• What you should do
Give every line of the data again, unchanged, but with no pictures.

(Rendered images with source text)
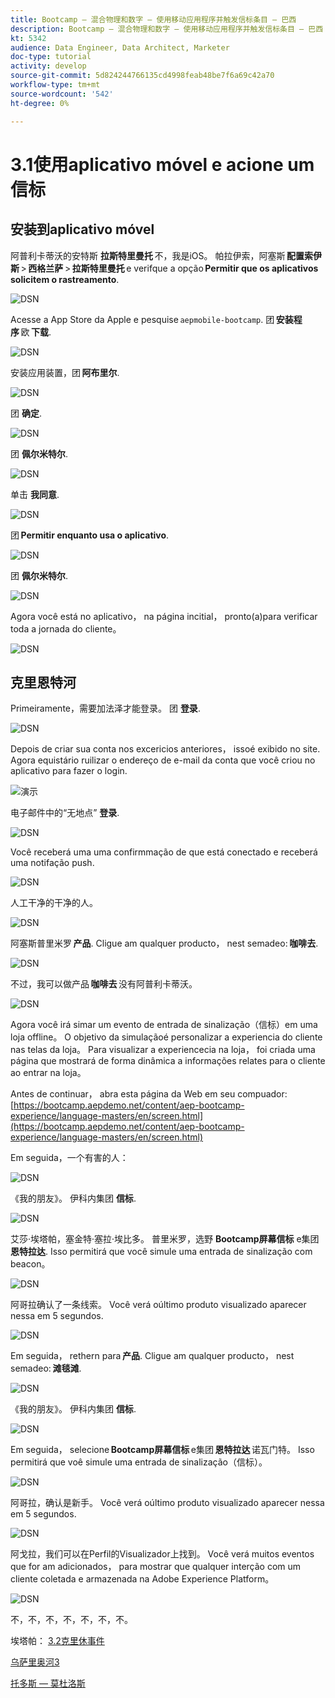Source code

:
 ```yaml
---
title: Bootcamp — 混合物理和数字 — 使用移动应用程序并触发信标条目 — 巴西
description: Bootcamp — 混合物理和数字 — 使用移动应用程序并触发信标条目 — 巴西
kt: 5342
audience: Data Engineer, Data Architect, Marketer
doc-type: tutorial
activity: develop
source-git-commit: 5d824244766135cd4998feab48be7f6a69c42a70
workflow-type: tm+mt
source-wordcount: '542'
ht-degree: 0%

---
```


# 3.1使用aplicativo móvel e acione um信标

## 安装到aplicativo móvel

阿普利卡蒂沃的安特斯 **拉斯特里曼托** 不，我是iOS。 帕拉伊索，阿塞斯 **配置索伊斯** > **西格兰萨** > **拉斯特里曼托** e verifque a opção **Permitir que os aplicativos solicitem o rastreamento**.

![DSN](./../uc3/images/app4.png)

Acesse a App Store da Apple e pesquise `aepmobile-bootcamp`. 团 **安装程序** 欧 **下载**.

![DSN](./../uc3/images/app1.png)

安装应用装置，团 **阿布里尔**.

![DSN](./../uc3/images/app2.png)

团 **确定**.

![DSN](./../uc3/images/app9.png)

团 **佩尔米特尔**.

![DSN](./../uc3/images/app3.png)

单击 **我同意**.

![DSN](./../uc3/images/app7.png)

团 **Permitir enquanto usa o aplicativo**.

![DSN](./../uc3/images/app8.png)

团 **佩尔米特尔**.

![DSN](./../uc3/images/app5.png)

Agora você está no aplicativo， na página incitial， pronto(a)para verificar toda a jornada do cliente。

![DSN](./../uc3/images/app12.png)

## 克里恩特河

Primeiramente，需要加法泽才能登录。 团 **登录**.

![DSN](./images/app13.png)

Depois de criar sua conta nos excericios anteriores， issoé exibido no site. Agora equistário ruilizar o endereço de e-mail da conta que você criou no aplicativo para fazer o login.

![演示](./images/pv1.png)

电子邮件中的“无地点” **登录**.

![DSN](./images/app14.png)

Você receberá uma uma confirmmação de que está conectado e receberá uma notifação push.

![DSN](./images/app15.png)

人工干净的干净的人。

![DSN](./images/app17.png)

阿塞斯普里米罗 **产品**. Cligue am qualquer producto， nest semadeo: **咖啡去**.

![DSN](./images/app19.png)

不过，我可以做产品 **咖啡去** 没有阿普利卡蒂沃。

![DSN](./images/app20.png)

Agora você irá simar um evento de entrada de sinalização（信标）em uma loja offline。 O objetivo da simulaçãoé personalizar a experiencia do cliente nas telas da loja。 Para visualizar a experiencecia na loja， foi criada uma página que mostrará de forma dinâmica a informações relates para o cliente ao entrar na loja。

Antes de continuar， abra esta página da Web em seu compuador: [https://bootcamp.aepdemo.net/content/aep-bootcamp-experience/language-masters/en/screen.html](https://bootcamp.aepdemo.net/content/aep-bootcamp-experience/language-masters/en/screen.html)

Em seguida，一个有害的人：

![DSN](./images/screen1.png)

《我的朋友》。 伊科内集团 **信标**.

![DSN](./images/app23.png)

艾莎·埃塔帕，塞金特·塞拉·埃比多。 普里米罗，选野 **Bootcamp屏幕信标** e集团 **恩特拉达**. Isso permitirá que você simule uma entrada de sinalização com beacon。

![DSN](./images/app21.png)

阿哥拉确认了一条线索。 Você verá oúltimo produto visualizado aparecer nessa em 5 segundos.

![DSN](./images/screen2.png)

Em seguida， rethern para **产品**. Cligue am qualquer producto， nest semadeo: **滩毯滩**.

![DSN](./images/app22.png)

《我的朋友》。 伊科内集团 **信标**.

![DSN](./images/app23.png)

Em seguida， selecione **Bootcamp屏幕信标** e集团 **恩特拉达** 诺瓦门特。 Isso permitirá que voê simule uma entrada de sinalização（信标）。

![DSN](./images/app21.png)

阿哥拉，确认是新手。 Você verá oúltimo produto visualizado aparecer nessa em 5 segundos.

![DSN](./images/screen3.png)

阿戈拉，我们可以在Perfil的Visualizador上找到。 Você verá muitos eventos que for am adicionados， para mostrar que qualquer interção com um cliente coletada e armazenada na Adobe Experience Platform。

![DSN](./images/screen4.png)

不，不，不，不，不，不，不。

埃塔帕： [3.2克里休事件](./ex2.md)

[乌萨里奥河3](./uc3.md)

[托多斯 — 莫杜洛斯](../../overview.md)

• Solution
Source code

:
 ```yaml
---
title: Bootcamp — 混合物理和数字 — 使用移动应用程序并触发信标条目 — 巴西
description: Bootcamp — 混合物理和数字 — 使用移动应用程序并触发信标条目 — 巴西
kt: 5342
audience: Data Engineer, Data Architect, Marketer
doc-type: tutorial
activity: develop
source-git-commit: 5d824244766135cd4998feab48be7f6a69c42a70
workflow-type: tm+mt
source-wordcount: '542'
ht-degree: 0%

---
```


# 3.1使用aplicativo móvel e acione um信标

## 安装到aplicativo móvel

阿普利卡蒂沃的安特斯 **拉斯特里曼托** 不，我是iOS。 帕拉伊索，阿塞斯 **配置索伊斯** > **西格兰萨** > **拉斯特里曼托** e verifque a opção **Permitir que os aplicativos solicitem o rastreamento**.

![DSN](./../uc3/images/app4.png)

Acesse a App Store da Apple e pesquise `aepmobile-bootcamp`. 团 **安装程序** 欧 **下载**.

![DSN](./../uc3/images/app1.png)

安装应用装置，团 **阿布里尔**.

![DSN](./../uc3/images/app2.png)

团 **确定**.

![DSN](./../uc3/images/app9.png)

团 **佩尔米特尔**.

![DSN](./../uc3/images/app3.png)

单击 **我同意**.

![DSN](./../uc3/images/app7.png)

团 **Permitir enquanto usa o aplicativo**.

![DSN](./../uc3/images/app8.png)

团 **佩尔米特尔**.

![DSN](./../uc3/images/app5.png)

Agora você está no aplicativo， na página incitial， pronto(a)para verificar toda a jornada do cliente。

![DSN](./../uc3/images/app12.png)

## 克里恩特河

Primeiramente，需要加法泽才能登录。 团 **登录**.

![DSN](./images/app13.png)

Depois de criar sua conta nos excericios anteriores， issoé exibido no site. Agora equistário ruilizar o endereço de e-mail da conta que você criou no aplicativo para fazer o login.

![演示](./images/pv1.png)

电子邮件中的“无地点” **登录**.

![DSN](./images/app14.png)

Você receberá uma uma confirmmação de que está conectado e receberá uma notifação push.

![DSN](./images/app15.png)

人工干净的干净的人。

![DSN](./images/app17.png)

阿塞斯普里米罗 **产品**. Cligue am qualquer producto， nest semadeo: **咖啡去**.

![DSN](./images/app19.png)

不过，我可以做产品 **咖啡去** 没有阿普利卡蒂沃。

![DSN](./images/app20.png)

Agora você irá simar um evento de entrada de sinalização（信标）em uma loja offline。 O objetivo da simulaçãoé personalizar a experiencia do cliente nas telas da loja。 Para visualizar a experiencecia na loja， foi criada uma página que mostrará de forma dinâmica a informações relates para o cliente ao entrar na loja。

Antes de continuar， abra esta página da Web em seu compuador: [https://bootcamp.aepdemo.net/content/aep-bootcamp-experience/language-masters/en/screen.html](https://bootcamp.aepdemo.net/content/aep-bootcamp-experience/language-masters/en/screen.html)

Em seguida，一个有害的人：

![DSN](./images/screen1.png)

《我的朋友》。 伊科内集团 **信标**.

![DSN](./images/app23.png)

艾莎·埃塔帕，塞金特·塞拉·埃比多。 普里米罗，选野 **Bootcamp屏幕信标** e集团 **恩特拉达**. Isso permitirá que você simule uma entrada de sinalização com beacon。

![DSN](./images/app21.png)

阿哥拉确认了一条线索。 Você verá oúltimo produto visualizado aparecer nessa em 5 segundos.

![DSN](./images/screen2.png)

Em seguida， rethern para **产品**. Cligue am qualquer producto， nest semadeo: **滩毯滩**.

![DSN](./images/app22.png)

《我的朋友》。 伊科内集团 **信标**.

![DSN](./images/app23.png)

Em seguida， selecione **Bootcamp屏幕信标** e集团 **恩特拉达** 诺瓦门特。 Isso permitirá que voê simule uma entrada de sinalização（信标）。

![DSN](./images/app21.png)

阿哥拉，确认是新手。 Você verá oúltimo produto visualizado aparecer nessa em 5 segundos.

![DSN](./images/screen3.png)

阿戈拉，我们可以在Perfil的Visualizador上找到。 Você verá muitos eventos que for am adicionados， para mostrar que qualquer interção com um cliente coletada e armazenada na Adobe Experience Platform。

![DSN](./images/screen4.png)

不，不，不，不，不，不，不。

埃塔帕： [3.2克里休事件](./ex2.md)

[乌萨里奥河3](./uc3.md)

[托多斯 — 莫杜洛斯](../../overview.md)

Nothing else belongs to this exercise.